Thanks for fixing this issue.
Tested the patch and it fixes the issue on my setup.

Tested-by: Numan Siddique <numans@ovn.org>

Thanks
Numan

> _______________________________________________
> dev mailing list
> dev@openvswitch.org
> https://mail.openvswitch.org/mailman/listinfo/ovs-dev
>
Aaron Conole May 19, 2022, 8:53 p.m. UTC | #4
"Ferriter, Cian" <cian.ferriter@intel.com> writes:

> Hi Aaron,

Hi Cian,

> <snip commit message away>
>
>> ---
>>  include/openvswitch/flow.h |  7 +++----
>>  tests/classifier.at        | 27 +++++++++++++++++++++++++++
>>  2 files changed, 30 insertions(+), 4 deletions(-)
>> 
>> diff --git a/include/openvswitch/flow.h b/include/openvswitch/flow.h
>> index 3054015d93..df10cf579e 100644
>> --- a/include/openvswitch/flow.h
>> +++ b/include/openvswitch/flow.h
>> @@ -141,15 +141,14 @@ struct flow {
>>      uint8_t nw_tos;             /* IP ToS (including DSCP and ECN). */
>>      uint8_t nw_ttl;             /* IP TTL/Hop Limit. */
>>      uint8_t nw_proto;           /* IP protocol or low 8 bits of ARP opcode. */
>> +    /* L4 (64-bit aligned) */
>>      struct in6_addr nd_target;  /* IPv6 neighbor discovery (ND) target. */
>>      struct eth_addr arp_sha;    /* ARP/ND source hardware address. */
>>      struct eth_addr arp_tha;    /* ARP/ND target hardware address. */
>> -    ovs_be16 tcp_flags;         /* TCP flags/ICMPv6 ND options type.
>> -                                 * With L3 to avoid matching L4. */
>> +    ovs_be16 tcp_flags;         /* TCP flags/ICMPv6 ND options type. */
>>      ovs_be16 pad2;              /* Pad to 64 bits. */
>>      struct ovs_key_nsh nsh;     /* Network Service Header keys */
>> 
>> -    /* L4 (64-bit aligned) */
>>      ovs_be16 tp_src;            /* TCP/UDP/SCTP source port/ICMP type. */
>>      ovs_be16 tp_dst;            /* TCP/UDP/SCTP destination port/ICMP code. */
>>      ovs_be16 ct_tp_src;         /* CT original tuple source port/ICMP type. */
>> @@ -179,7 +178,7 @@ BUILD_ASSERT_DECL(offsetof(struct flow, igmp_group_ip4) + sizeof(uint32_t)
>
> About the following BUILD_ASSRT_DECL which is in include/openvswitch/flow.h directly below struct flow.h:
> /* Remember to update FLOW_WC_SEQ when changing 'struct flow'. */
> BUILD_ASSERT_DECL(offsetof(struct flow, igmp_group_ip4) + sizeof(uint32_t)
>                   == sizeof(struct flow_tnl) + sizeof(struct ovs_key_nsh) + 300
>                   && FLOW_WC_SEQ == 42);
>
> Should we increment the FLOW_WC_SEQ value?

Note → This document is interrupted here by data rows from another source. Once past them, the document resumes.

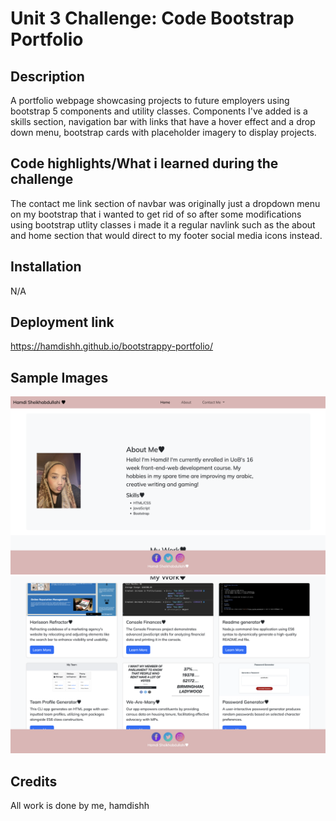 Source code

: # Unit 3 Challenge: Code Bootstrap Portfolio

## Description
A portfolio webpage showcasing projects to future employers using bootstrap 5 components and utility classes. Components I've added is a skills section, navigation bar with links that have a hover effect and a drop down menu, bootstrap cards with placeholder imagery to display projects.

## Code highlights/What i learned during the challenge
The contact me link section of navbar was originally just a dropdown menu on my bootstrap that i wanted to get rid of so after some modifications using bootstrap utlity classes i made it a regular navlink such as the about and home section that would direct to my footer social media icons instead.

## Installation
N/A

## Deployment link
https://hamdishh.github.io/bootstrappy-portfolio/

## Sample Images
![alt text](<Screenshot 2024-02-16 at 23.12.36.png>)
![alt text](<Screenshot 2024-02-22 at 00.23.24.png>)

## Credits
All work is done by me, hamdishh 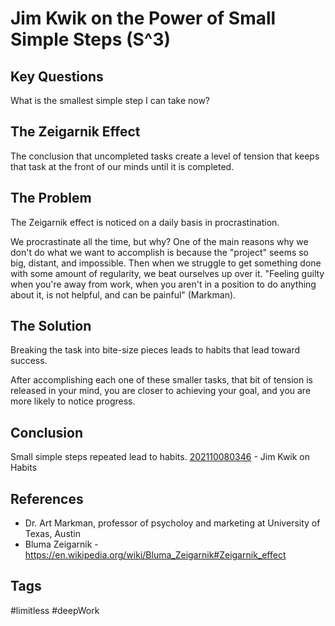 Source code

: # Jim Kwik on the Power of Small Simple Steps (S^3) 

## Key Questions
What is the smallest simple step I can take now?

## The Zeigarnik Effect
The conclusion that uncompleted tasks create a level of tension that keeps that task at the front of our minds until it is completed.

## The Problem
The Zeigarnik effect is noticed on a daily basis in procrastination.

We procrastinate all the time, but why? One of the main reasons why we don't do what we want to accomplish is because the "project" seems so big, distant, and impossible. Then when we struggle to get something done with some amount of regularity, we beat ourselves up over it. "Feeling guilty when you're away from work, when you aren't in a position to do anything about it, is not helpful, and can be painful" (Markman).

## The Solution
Breaking the task into bite-size pieces leads to habits that lead toward success.

After accomplishing each one of these smaller tasks, that bit of tension is released in your mind, you are closer to achieving your goal, and you are more likely to notice progress.

## Conclusion
Small simple steps repeated lead to habits. [202110080346](../202110080346) - Jim Kwik on Habits 

## References
* Dr. Art Markman, professor of psycholoy and marketing at University of Texas, Austin
* Bluma Zeigarnik - https://en.wikipedia.org/wiki/Bluma_Zeigarnik#Zeigarnik_effect
## Tags
#limitless #deepWork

The comment reads:
> /* This sequence number should be incremented whenever anything involving flows
>  * or the wildcarding of flows changes.  This will cause build assertion
>  * failures in places which likely need to be updated. */
>
> We haven't changed anything in the order or content of struct flow but we have changed (fixed) how flows are wildcarded. It doesn't look like any of the code asserting FLOW_WC_SEQ == 42 and relying on struct flow order and content needs updating.
> Just wondering your/others thoughts about whether to increment to 43 or not.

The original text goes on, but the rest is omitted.